[Start of Attachment]
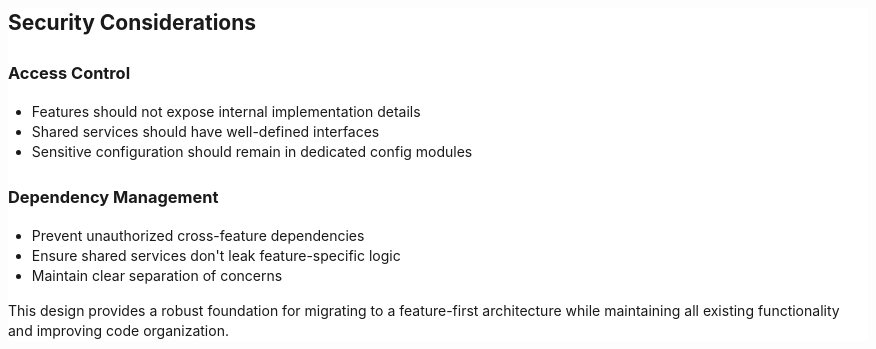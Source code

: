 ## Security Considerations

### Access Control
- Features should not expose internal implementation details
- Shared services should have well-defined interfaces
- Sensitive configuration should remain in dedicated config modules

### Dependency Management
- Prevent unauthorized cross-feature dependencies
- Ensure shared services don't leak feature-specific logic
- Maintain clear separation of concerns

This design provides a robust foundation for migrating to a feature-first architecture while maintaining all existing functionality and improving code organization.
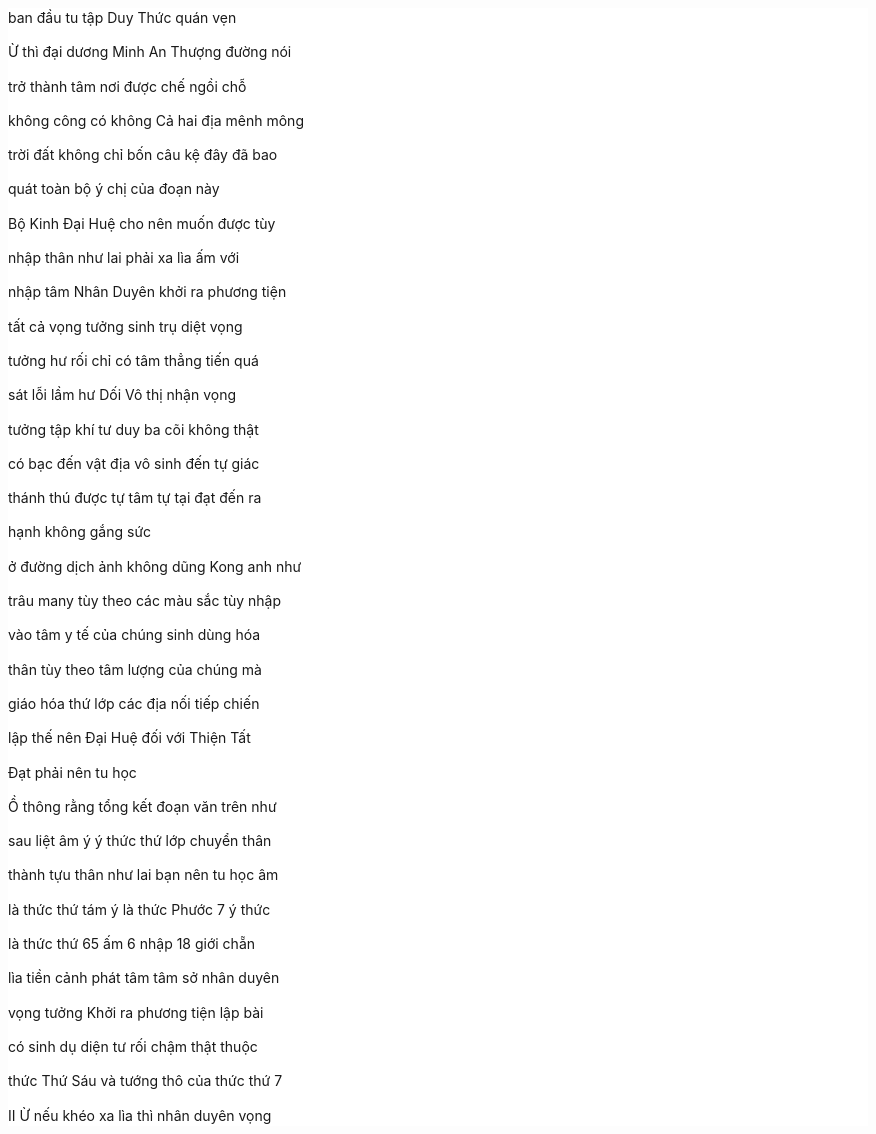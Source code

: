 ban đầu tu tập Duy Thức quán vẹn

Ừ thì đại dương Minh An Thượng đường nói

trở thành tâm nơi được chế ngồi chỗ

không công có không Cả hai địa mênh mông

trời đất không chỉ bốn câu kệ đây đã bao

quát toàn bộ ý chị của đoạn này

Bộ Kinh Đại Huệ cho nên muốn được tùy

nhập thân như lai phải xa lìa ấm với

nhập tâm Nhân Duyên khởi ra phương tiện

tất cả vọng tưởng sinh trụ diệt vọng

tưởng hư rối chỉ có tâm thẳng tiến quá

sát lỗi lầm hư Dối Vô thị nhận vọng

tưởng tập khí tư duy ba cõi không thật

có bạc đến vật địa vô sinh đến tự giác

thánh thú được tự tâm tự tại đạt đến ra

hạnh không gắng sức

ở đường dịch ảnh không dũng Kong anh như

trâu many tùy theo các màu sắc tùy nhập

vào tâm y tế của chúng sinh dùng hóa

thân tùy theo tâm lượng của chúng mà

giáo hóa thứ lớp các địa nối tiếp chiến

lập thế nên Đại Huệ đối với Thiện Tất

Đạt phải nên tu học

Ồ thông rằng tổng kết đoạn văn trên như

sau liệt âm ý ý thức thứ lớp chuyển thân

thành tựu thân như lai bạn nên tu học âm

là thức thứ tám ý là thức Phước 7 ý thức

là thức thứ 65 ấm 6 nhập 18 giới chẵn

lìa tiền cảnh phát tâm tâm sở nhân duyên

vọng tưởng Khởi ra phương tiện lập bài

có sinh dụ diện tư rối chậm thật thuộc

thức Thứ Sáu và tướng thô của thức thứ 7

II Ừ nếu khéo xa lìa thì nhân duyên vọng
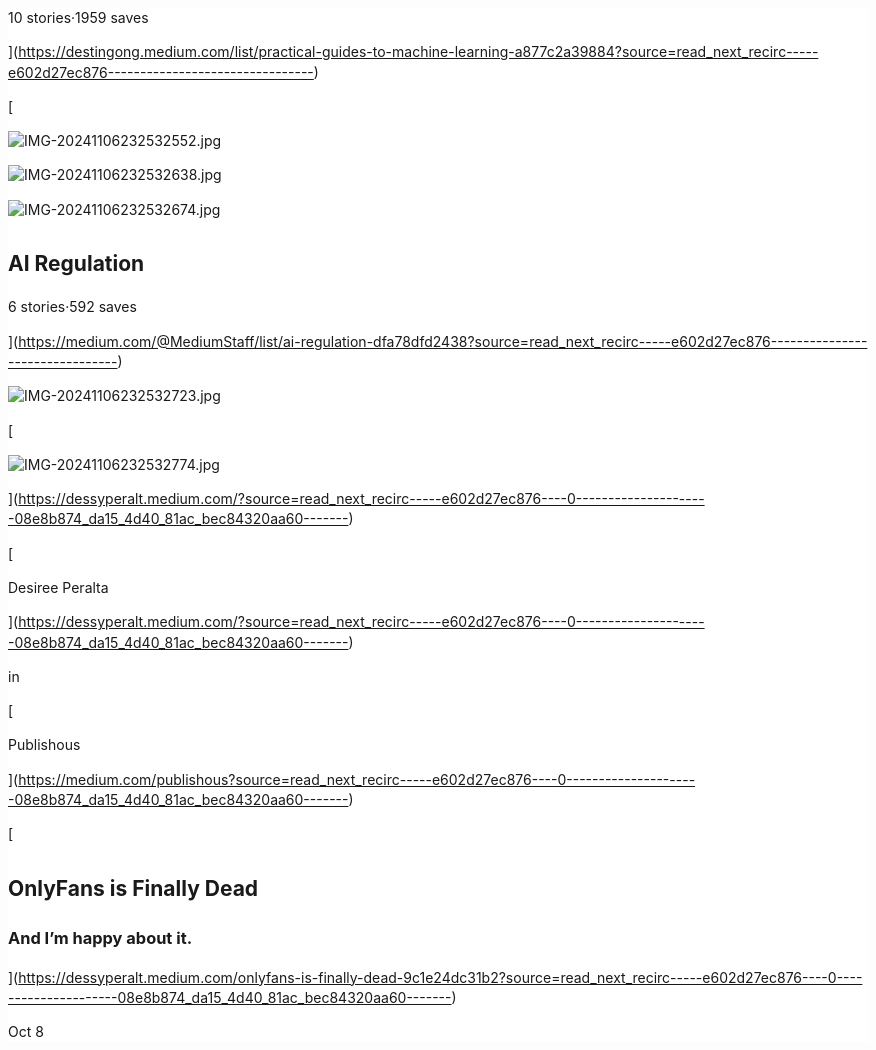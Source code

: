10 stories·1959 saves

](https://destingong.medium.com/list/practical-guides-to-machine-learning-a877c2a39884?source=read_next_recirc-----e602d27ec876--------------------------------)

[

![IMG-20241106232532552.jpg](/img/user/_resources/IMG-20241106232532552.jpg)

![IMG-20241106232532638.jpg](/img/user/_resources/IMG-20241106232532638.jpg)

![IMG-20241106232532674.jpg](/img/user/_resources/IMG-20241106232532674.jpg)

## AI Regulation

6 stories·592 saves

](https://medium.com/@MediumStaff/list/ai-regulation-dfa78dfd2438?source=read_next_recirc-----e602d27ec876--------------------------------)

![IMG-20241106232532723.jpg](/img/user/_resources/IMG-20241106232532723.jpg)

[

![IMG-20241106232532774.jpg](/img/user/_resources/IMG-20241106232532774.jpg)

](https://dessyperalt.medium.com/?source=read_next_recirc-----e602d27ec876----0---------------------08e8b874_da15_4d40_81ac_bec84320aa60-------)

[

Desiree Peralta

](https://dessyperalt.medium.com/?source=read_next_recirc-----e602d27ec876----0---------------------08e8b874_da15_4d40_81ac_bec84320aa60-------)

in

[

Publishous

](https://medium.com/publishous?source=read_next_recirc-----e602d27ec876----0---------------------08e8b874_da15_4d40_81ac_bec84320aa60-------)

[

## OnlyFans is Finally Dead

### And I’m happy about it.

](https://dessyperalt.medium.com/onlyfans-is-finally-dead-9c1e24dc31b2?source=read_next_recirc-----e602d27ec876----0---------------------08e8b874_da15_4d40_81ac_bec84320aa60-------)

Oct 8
[End of Attachment]
■ Goal of the exercise
Say how many lines of the records include the word "user", and give nothing but the number.

■ Exercise solution
5